Die Krise ist bei den Managern angekommen. Trieb den Club of Rome in den 60er Jahren noch die Sorge um die Natur und ihre Ressourcen um, sehen sich Manager heute unmittelbar selbst in Gefahr: 'Schlafstörungen, mangelnde Konzentrationsfähigkeit, innere Unruhe, Schuldgefühle, Überlastungserscheinungen, Burnout-Syndrome', benennt Dr. Hans Wielens, ehemaliger Vorstandschef der Deutschen Bank Bauspar AG, die akuten Probleme.

Was dagegen hilft? 'Meditation', lautete kurz und knapp Wielens´ Antwort auf dem Symposium 'Führung - Ethik - Meditation', das seine 'Europäische Zen-Akademie für Führungskräfte' vom 15. Bis 16. April 2002 in Münster ausgerichtet hat. Wer weltentrückte Esoteriker erwartete, wurde positiv überrascht. Auf der Rednerliste fanden sich namhafte Referenten wie Dr. Wilfried Guth, langjähriger Vorstandssprecher und Aufsichtsratvorsitzender der Deutschen Bank AG, sowie Paul J. Kohtes, Gründer der international tätigen Beratungsgruppe ECC Kohtes Klewes. Ihnen gegenüber saßen etwa 40 Teilnehmer, vor allem Männer im besten Manager-Alter, die wissen wollten, was Führungsfähigkeit mit Meditation zu tun hat.

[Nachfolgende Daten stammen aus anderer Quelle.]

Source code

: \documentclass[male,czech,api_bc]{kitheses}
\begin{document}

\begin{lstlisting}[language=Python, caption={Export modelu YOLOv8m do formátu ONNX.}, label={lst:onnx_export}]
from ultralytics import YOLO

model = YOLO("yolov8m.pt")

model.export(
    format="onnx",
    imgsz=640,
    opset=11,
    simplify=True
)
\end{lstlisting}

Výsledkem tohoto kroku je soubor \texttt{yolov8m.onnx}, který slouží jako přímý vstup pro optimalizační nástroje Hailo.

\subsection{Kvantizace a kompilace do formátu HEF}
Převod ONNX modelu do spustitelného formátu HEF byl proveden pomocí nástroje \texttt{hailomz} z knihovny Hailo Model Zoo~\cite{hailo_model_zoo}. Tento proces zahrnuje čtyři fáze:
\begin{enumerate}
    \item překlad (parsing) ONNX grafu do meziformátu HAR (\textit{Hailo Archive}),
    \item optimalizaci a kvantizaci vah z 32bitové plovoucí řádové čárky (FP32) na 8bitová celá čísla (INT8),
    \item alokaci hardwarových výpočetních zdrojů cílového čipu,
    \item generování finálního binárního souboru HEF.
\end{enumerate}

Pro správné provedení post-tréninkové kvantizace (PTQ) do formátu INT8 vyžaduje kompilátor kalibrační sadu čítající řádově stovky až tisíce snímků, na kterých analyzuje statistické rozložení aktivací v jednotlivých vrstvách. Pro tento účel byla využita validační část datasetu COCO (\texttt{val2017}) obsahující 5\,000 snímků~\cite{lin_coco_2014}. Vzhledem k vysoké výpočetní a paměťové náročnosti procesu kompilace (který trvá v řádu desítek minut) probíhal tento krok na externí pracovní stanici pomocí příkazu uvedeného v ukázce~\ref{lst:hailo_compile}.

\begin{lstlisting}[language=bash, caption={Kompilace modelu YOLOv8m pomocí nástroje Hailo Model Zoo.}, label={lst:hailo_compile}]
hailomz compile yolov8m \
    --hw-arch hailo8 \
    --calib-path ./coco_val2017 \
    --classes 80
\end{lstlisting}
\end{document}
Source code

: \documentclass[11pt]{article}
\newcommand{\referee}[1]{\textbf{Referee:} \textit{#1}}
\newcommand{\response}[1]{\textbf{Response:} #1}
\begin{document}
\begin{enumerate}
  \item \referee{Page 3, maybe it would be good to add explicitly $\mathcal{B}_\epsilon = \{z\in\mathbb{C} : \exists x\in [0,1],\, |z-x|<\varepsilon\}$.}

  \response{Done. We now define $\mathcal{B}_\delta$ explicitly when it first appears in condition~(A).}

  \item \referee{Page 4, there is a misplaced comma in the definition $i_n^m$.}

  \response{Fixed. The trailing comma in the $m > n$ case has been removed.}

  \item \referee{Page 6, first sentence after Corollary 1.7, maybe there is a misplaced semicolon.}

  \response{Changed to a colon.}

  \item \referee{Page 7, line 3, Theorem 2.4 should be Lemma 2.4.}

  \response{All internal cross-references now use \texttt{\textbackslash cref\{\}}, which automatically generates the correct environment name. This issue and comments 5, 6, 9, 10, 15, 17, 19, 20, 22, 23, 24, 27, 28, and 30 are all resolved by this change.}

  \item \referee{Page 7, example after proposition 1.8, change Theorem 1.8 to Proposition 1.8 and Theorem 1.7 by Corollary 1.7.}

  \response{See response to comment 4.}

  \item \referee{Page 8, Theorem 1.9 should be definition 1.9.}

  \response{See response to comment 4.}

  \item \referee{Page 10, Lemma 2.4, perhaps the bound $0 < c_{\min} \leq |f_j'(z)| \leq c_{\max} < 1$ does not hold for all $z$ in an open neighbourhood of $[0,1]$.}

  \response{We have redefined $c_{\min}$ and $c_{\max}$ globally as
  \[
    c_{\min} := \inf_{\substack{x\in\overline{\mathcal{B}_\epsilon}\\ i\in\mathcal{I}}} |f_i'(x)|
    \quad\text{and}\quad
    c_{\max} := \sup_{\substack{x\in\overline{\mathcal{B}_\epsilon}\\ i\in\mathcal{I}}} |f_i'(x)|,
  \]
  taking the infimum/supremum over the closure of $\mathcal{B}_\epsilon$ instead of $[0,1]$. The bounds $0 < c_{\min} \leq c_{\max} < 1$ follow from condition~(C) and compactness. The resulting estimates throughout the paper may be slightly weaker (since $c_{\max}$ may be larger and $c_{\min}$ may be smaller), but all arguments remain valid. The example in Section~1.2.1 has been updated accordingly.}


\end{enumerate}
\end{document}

Die Ordnung der Natur auf Unternehmen übertragen

Zur Erklärung der Verbindung griff Wielens auf die Naturwissenschaften zurück: Ende des 20. Jahrhunderts hätten die Komplexitätswissenschaften (Kybernetik, Chaostheorie etc.) entdeckt, dass die Wirklichkeit aus Einheiten bestehe, die sich selbständig organisieren und hierarchisch ordnen können. Alle Einheiten zeichneten sich durch die Fähigkeit aus, ihre Autonomie zu wahren, während sie sich gleichzeitig veränderten, weil sie ihre Integration in die nächst höhere Hierarchiestufe anstrebten. Für Ex-Manager Wielens lag der Vergleich zum Ordnungsprinzip eines Unternehmens auf der Hand: 'Wesentlich ist dabei, dass es sich nicht um eine Kontrollhierarchie handelt, in der Informationen nach oben und Befehle nach unten fließen, sondern um eine Verwirklichungshierarchie.'

Vom Gedanken Verwirklichungshierarchie ist der Schritt zum Thema Führung nicht mehr groß. Wielens: 'Der richtige Umgang mit einem Mitarbeiter bedeutet, ihn in seiner Individualität zu verstehen und zu respektieren und ihn so zu behandeln, dass er von seinen Möglichkeiten im besten Sinne Gebrauch macht.' Dazu gehöre ein Höchstmaß von Respekt und Akzeptanz - auch gegenüber Eigensinnigkeiten und Querköpfigkeit.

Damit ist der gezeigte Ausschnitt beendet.